Okay, the bottom of my headphones got cut off where your plug it in, So i was wondering if there was a way to reconnect it by stripping the cords and reconnecting it somehow? Any ideas are greatly appreciated. I am gonna attach pictures of the stripped wires.

there are 3 of them: a red, a blue, and a goldish one.

I know when they are like copper ones you can just twist them together, but these look like clear optical ones and i dont think i can do the same thing.

Thanks!
Joey


----------



## joeyDneedshelp (May 20, 2007)

Bump!


----------



## Mumbodog (Oct 3, 2007)

Need pictures you promised.

.


----------



## joeyDneedshelp (May 20, 2007)

oooops! haha i totally forgot.. give me a couple minutes.. Thanks for the reminder.


----------



## joeyDneedshelp (May 20, 2007)

Onee pic. I tried to get it as clear as possible 

http://attachments.techguy.org/attachment.php?attachmentid=167671&stc=1&d=1269982656


----------



## joeyDneedshelp (May 20, 2007)

Then inside each color is clear tiny wires (Kind of look like optical wires)


----------



## cwwozniak (Nov 29, 2005)

What kind of plug was on the end of the cable?

Any information on the brand and model number of the headphones?


----------



## Mumbodog (Oct 3, 2007)

Bad picture, but looks like copper to me.

.


----------



## joeyDneedshelp (May 20, 2007)

Siege Audio head phones http://www.siegeaudio.com/product-division.html

and its not copper, just a gold colored covering. White strings inside all of them.


----------



## joeyDneedshelp (May 20, 2007)

and a headphone jack was on the head of it. The kind you plug into any MP3 player..


----------



## cwwozniak (Nov 29, 2005)

joeyDneedshelp said:


> and its not copper, just a gold colored covering. White strings inside all of them
> ...
> a headphone jack was on the head of it. The kind you plug into any MP3 player.

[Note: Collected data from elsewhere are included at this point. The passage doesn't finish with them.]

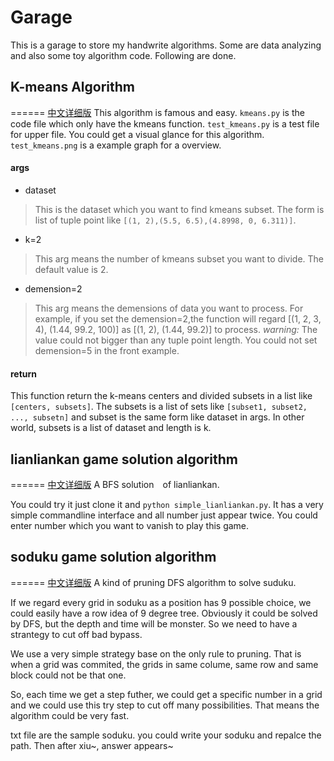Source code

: # Garage
This is a garage to store my handwrite algorithms. Some are data analyzing and also some toy algorithm code. Following are done.

## K-means Algorithm
======
[中文详细版](http://migdal-bavel.in/2015/09/20/%E7%94%A8python%E5%AE%9E%E7%8E%B0kmeans%E7%AE%97%E6%B3%95/)
This algorithm is famous and easy.
`kmeans.py` is the code file which only have the kmeans function.
`test_kmeans.py` is a test file for upper file. You could get a visual glance for this algorithm.
`test_kmeans.png` is a example graph for a overview.

#### args
* dataset

> This is the dataset which you want to find kmeans subset. The form is list of tuple point like `[(1, 2),(5.5, 6.5),(4.8998, 0, 6.311)]`.

* k=2

> This arg means the number of kmeans subset you want to divide. The default value is 2.

* demension=2

> This arg means the demensions of data you want to process. For example, if you set the demension=2,the function will regard [(1, 2, 3, 4), (1.44, 99.2, 100)] as [(1, 2), (1.44, 99.2)] to process.
*warning:* The value could not bigger than any tuple point length. You could not set demension=5 in the front example.

#### return

This function return the k-means centers and divided subsets in a list like `[centers, subsets]`.
The subsets is a list of sets like `[subset1, subset2, ..., subsetn]` and subset is the same form like dataset in args. In other world, subsets is a list of dataset and length is k.

## lianliankan game solution algorithm
======
[中文详细版](http://migdal-bavel.in/2015/09/26/%E8%AE%A9%E6%88%91%E4%BB%AC%E6%9D%A5%E7%A0%94%E7%A9%B6%E4%B8%80%E4%B8%8B%E7%A5%9E%E5%A5%87%E7%9A%84%E8%BF%9E%E8%BF%9E%E7%9C%8B/)
A BFS solution　of lianliankan.

You could try it just clone it and `python simple_lianliankan.py`. It has a very simple commandline interface and all number just appear twice. You could enter number which you want to vanish to play this game.


## soduku game solution algorithm
======
[中文详细版](http://migdal-bavel.in/2016/02/14/%E6%95%B0%E7%8B%AC%E7%9A%84%E9%AB%98%E6%95%88%E6%B7%B1%E5%BA%A6%E6%90%9C%E7%B4%A2%E8%A7%A3%E6%B3%95/)
A kind of pruning DFS algorithm to solve suduku.

If we regard every grid in soduku as a position has 9 possible choice, we could easily have a row idea of 9 degree tree. Obviously it could be solved by DFS, but the depth and time will be monster. So we need to have a strantegy to cut off bad bypass.

We use a very simple strategy base on the only rule to pruning. That is when a grid was commited, the grids in same colume, same row and same block could not be that one.

So, each time we get a step futher, we could get a specific number in a grid and we could use this try step to cut off many possibilities. That means the algorithm could be very fast.

txt file are the sample soduku. you could write your soduku and repalce the path. Then after xiu~, answer appears~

I have seen extremely flexible earphone and headphone wires where the conductors are wrapped around a multi-fiber polyester thread. The conductor and thread combination is then sheathed with a rubber like outer insulator. Not sure if or how they can be spliced together.


----------



## Who's Me (Aug 29, 2006)

I know I'm all two weeks late but I just saw this thread.
I ripped the end off of a pair of Sony headphones and had what you are describing.
I stripped the wires back, hit them with a lighter flame quickly (1-2 seconds) to burn off the colored varnish and twisted/taped them together. 
Been using for six months with no problems.


----------